Either a single file or a directory. If this is a single file, that file is imported; if this is a directory, all of the files in that directory are imported. You can import compressed or uncompressed files.

The SYSCS_UTIL.MERGE_DATA_FROM_FILE procedure only works with single files; you cannot specify a directory name when calling SYSCS_UTIL.MERGE_DATA_FROM_FILE.

On a cluster, the files to be imported MUST be on S3, HDFS (or MapR-FS). If you're using our Database Service product, files can only be imported from S3.

/data/mydata/mytable.csv

's3a://splice-benchmark-data/flat/TPCH/100/region'

Data Formats oneLineRecords A Boolean value that specifies whether (true) each record in the import file is contained in one input line, or (false) if a record can span multiple lines. true
charset The character encoding of the import file. The default value is UTF-8. null
columnDelimiter The character used to separate columns, Specify null if using the comma (,) character as your delimiter. '|'
characterDelimiter The character is used to delimit strings in the imported data. '"'
timestampFormat

The format of timestamps stored in the file. You can set this to null if there are no time columns in the file, or if the format of any timestamps in the file match the Java.sql.Timestamp default format, which is: "yyyy-MM-dd HH:mm:ss".

All of the timestamps in the file you are importing must use the same format.

'yyyy-MM-dd HH:mm:ss.SSZ'

dateFormat The format of datestamps stored in the file. You can set this to null if there are no date columns in the file, or if the format of any dates in the file match pattern: "yyyy-MM-dd". yyyy-MM-dd
timeFormat The format of time values stored in the file. You can set this to null if there are no time columns in the file, or if the format of any times in the file match pattern: "HH:mm:ss". HH:mm:ss
Problem Logging badRecordsAllowed The number of rejected (bad) records that are tolerated before the import fails. If this count of rejected records is reached, the import fails, and any successful record imports are rolled back. Specify 0 to indicate that no bad records are tolerated, and specify -1 to indicate that all bad records should be logged and allowed. 25
badRecordDirectory

The directory in which bad record information is logged. Splice Machine logs information to the <import_file_name>.bad file in this directory; for example, bad records in an input file named foo.csv would be logged to a file named badRecordDirectory/foo.csv.bad.

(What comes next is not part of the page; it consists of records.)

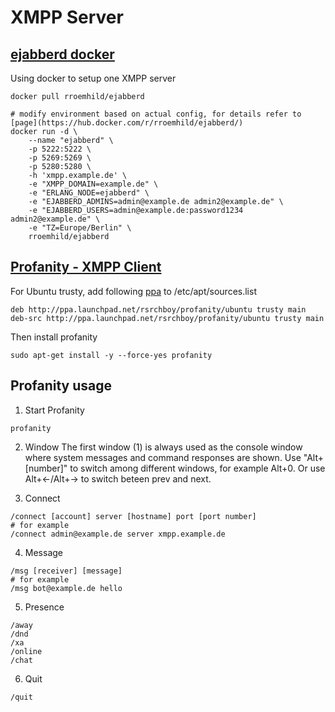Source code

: # XMPP Server
## [ejabberd docker](https://hub.docker.com/r/rroemhild/ejabberd/)
Using docker to setup one XMPP server
```
docker pull rroemhild/ejabberd

# modify environment based on actual config, for details refer to [page](https://hub.docker.com/r/rroemhild/ejabberd/)
docker run -d \
    --name "ejabberd" \
    -p 5222:5222 \
    -p 5269:5269 \
    -p 5280:5280 \
    -h 'xmpp.example.de' \
    -e "XMPP_DOMAIN=example.de" \
    -e "ERLANG_NODE=ejabberd" \
    -e "EJABBERD_ADMINS=admin@example.de admin2@example.de" \
    -e "EJABBERD_USERS=admin@example.de:password1234 admin2@example.de" \
    -e "TZ=Europe/Berlin" \
    rroemhild/ejabberd
```

## [Profanity - XMPP Client](http://www.profanity.im/)
For Ubuntu trusty, add following [ppa](https://launchpad.net/~rsrchboy/+archive/ubuntu/profanity) to /etc/apt/sources.list
```
deb http://ppa.launchpad.net/rsrchboy/profanity/ubuntu trusty main 
deb-src http://ppa.launchpad.net/rsrchboy/profanity/ubuntu trusty main 
```
Then install profanity
```
sudo apt-get install -y --force-yes profanity
```
## Profanity usage
1. Start Profanity
```
profanity
```

2. Window
The first window (1) is always used as the console window where system messages and command responses are shown.
Use "Alt+[number]" to switch among different windows, for example Alt+0. Or use Alt+<-/Alt+-> to switch beteen prev and next.

3. Connect
```
/connect [account] server [hostname] port [port number]
# for example
/connect admin@example.de server xmpp.example.de
```

4. Message
```
/msg [receiver] [message]
# for example
/msg bot@example.de hello
```

5. Presence
```
/away
/dnd
/xa
/online
/chat
```

6. Quit
```
/quit
```
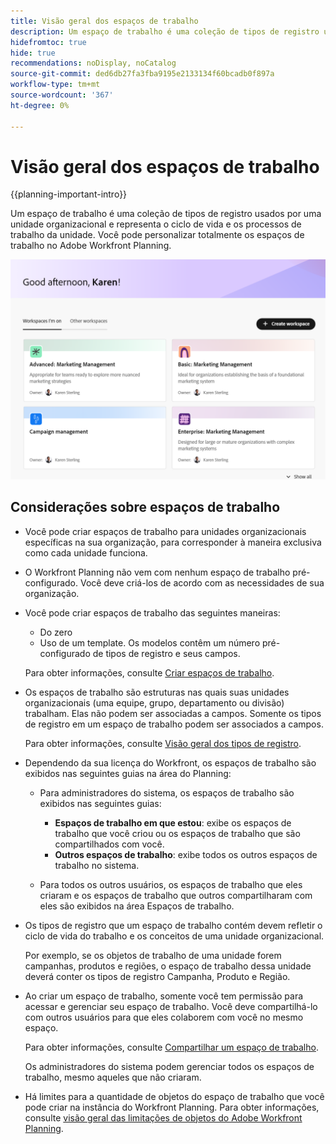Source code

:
 ```yaml
---
title: Visão geral dos espaços de trabalho
description: Um espaço de trabalho é uma coleção de tipos de registro usados por uma equipe e representa o ciclo de vida do trabalho da equipe. Você pode personalizar totalmente os espaços de trabalho no Adobe Workfront Planning para corresponder aos fluxos de trabalho de suas unidades organizacionais.
hidefromtoc: true
hide: true
recommendations: noDisplay, noCatalog
source-git-commit: ded6db27fa3fba9195e2133134f60bcadb0f897a
workflow-type: tm+mt
source-wordcount: '367'
ht-degree: 0%

---
```


<!--udpate the metadata with real information when making this avilable in TOC and in the left nav-->

# Visão geral dos espaços de trabalho

{{planning-important-intro}}

Um espaço de trabalho é uma coleção de tipos de registro usados por uma unidade organizacional e representa o ciclo de vida e os processos de trabalho da unidade. Você pode personalizar totalmente os espaços de trabalho no Adobe Workfront Planning.

<!--replace shot below with new tab name for Workspaces I'm on-->

![](assets/workspaces-landing-page-admin-account.png)

## Considerações sobre espaços de trabalho

* Você pode criar espaços de trabalho para unidades organizacionais específicas na sua organização, para corresponder à maneira exclusiva como cada unidade funciona.
* O Workfront Planning não vem com nenhum espaço de trabalho pré-configurado. Você deve criá-los de acordo com as necessidades de sua organização.
* Você pode criar espaços de trabalho das seguintes maneiras:

   * Do zero
   * Uso de um template. Os modelos contêm um número pré-configurado de tipos de registro e seus campos.

  Para obter informações, consulte [Criar espaços de trabalho](/help/quicksilver/planning/architecture/create-workspaces.md).
* Os espaços de trabalho são estruturas nas quais suas unidades organizacionais (uma equipe, grupo, departamento ou divisão) trabalham. Elas não podem ser associadas a campos. Somente os tipos de registro em um espaço de trabalho podem ser associados a campos.

  Para obter informações, consulte [Visão geral dos tipos de registro](/help/quicksilver/planning/architecture/overview-of-record-types.md).
* Dependendo da sua licença do Workfront, os espaços de trabalho são exibidos nas seguintes guias na área do Planning:

   * Para administradores do sistema, os espaços de trabalho são exibidos nas seguintes guias:

      * **Espaços de trabalho em que estou**: exibe os espaços de trabalho que você criou ou os espaços de trabalho que são compartilhados com você.
      * **Outros espaços de trabalho**: exibe todos os outros espaços de trabalho no sistema.

   * Para todos os outros usuários, os espaços de trabalho que eles criaram e os espaços de trabalho que outros compartilharam com eles são exibidos na área Espaços de trabalho.

* Os tipos de registro que um espaço de trabalho contém devem refletir o ciclo de vida do trabalho e os conceitos de uma unidade organizacional.

  Por exemplo, se os objetos de trabalho de uma unidade forem campanhas, produtos e regiões, o espaço de trabalho dessa unidade deverá conter os tipos de registro Campanha, Produto e Região.
* Ao criar um espaço de trabalho, somente você tem permissão para acessar e gerenciar seu espaço de trabalho. Você deve compartilhá-lo com outros usuários para que eles colaborem com você no mesmo espaço.

  Para obter informações, consulte [Compartilhar um espaço de trabalho](/help/quicksilver/planning/access/share-workspaces.md).

  Os administradores do sistema podem gerenciar todos os espaços de trabalho, mesmo aqueles que não criaram.

<!--make this live with the GA: * There is no limit for how many workspaces you can create in your environment. However, we recommend not to have too many workspaces, as they could become hard to manage and your workflows might be too fragmented.-->

* Há limites para a quantidade de objetos do espaço de trabalho que você pode criar na instância do Workfront Planning. Para obter informações, consulte [visão geral das limitações de objetos do Adobe Workfront Planning](/help/quicksilver/planning/general/limitations-overview.md).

On a cluster, this directory MUST be on S3, HDFS (or MapR-FS). If you're using our Database Service product, files can only be imported from S3.

'importErrsDir'
Bulk HFile Import bulkImportDirectory (outputDirectory)

For SYSCS_UTIL.BULK_IMPORT_HFILE, this is the name of the directory into which the generated HFiles are written prior to being imported into your database.

For the SYSCS_UTIL.COMPUTE_SPLIT_KEY procedure, where it is named outputDirectory, this parameter specifies the directory into which the split keys are written.

hdfs:///tmp/test_hfile_import/
skipSampling

The skipSampling parameter is a Boolean value that specifies how you want the split keys used for the bulk HFile import to be computed. Set to false to have SYSCS_UTIL.BULK_IMPORT_HFILE automatically determine splits for you.

This parameter is only used with the SYSCS_UTIL.BULK_IMPORT_HFILE system procedure.

false

Import Parameters Reference

This section provides reference documentation for all of the data importation parameters.

schemaName

The schemaName is a string that specifies the name of the schema of the table into which you are importing data.

Example: SPLICE

tableName

The tableName is a string that specifies the name of the table into which you are importing data.

Example: playerTeams

insertColumnList

The insertColumnList parameter is a string that specifies the names, in single quotes, of the columns you wish to import. If this is null, all columns are imported.

  • If you don't specify an insertColumnList and your input file contains more columns than are in the table, then the the extra columns at the end of each line in the input file are ignored. For example, if your table contains columns (a, b, c) and your file contains columns (a, b, c, d, e), then the data in your file's d and e columns will be ignored.
  • If you do specify an insertColumnList, and the number of columns doesn't match your table, then any other columns in your table will be replaced by the default value for the table column (or NULL if there is no default for the column). For example, if your table contains columns (a, b, c) and you only want to import columns (a, c), then the data in table's b column will be replaced with the default value for that column.

Example: ID, TEAM

See Importing and Updating Records for additional information about handling of missing, generated, and default values during data importation.

fileOrDirectoryName

The fileOrDirectoryName (or fileName) parameter is a string that specifies the location of the data that you’re importing. This parameter is slightly different for different procedures:

  • For the SYSCS_UTIL.UPSERT_DATA_FROM_FILE or SYSCS_UTIL.UPSERT_DATA_FROM_FILE procedures, this is either a single file or a directory. If this is a single file, that file is imported; if this is a directory, all of the files in that directory are imported.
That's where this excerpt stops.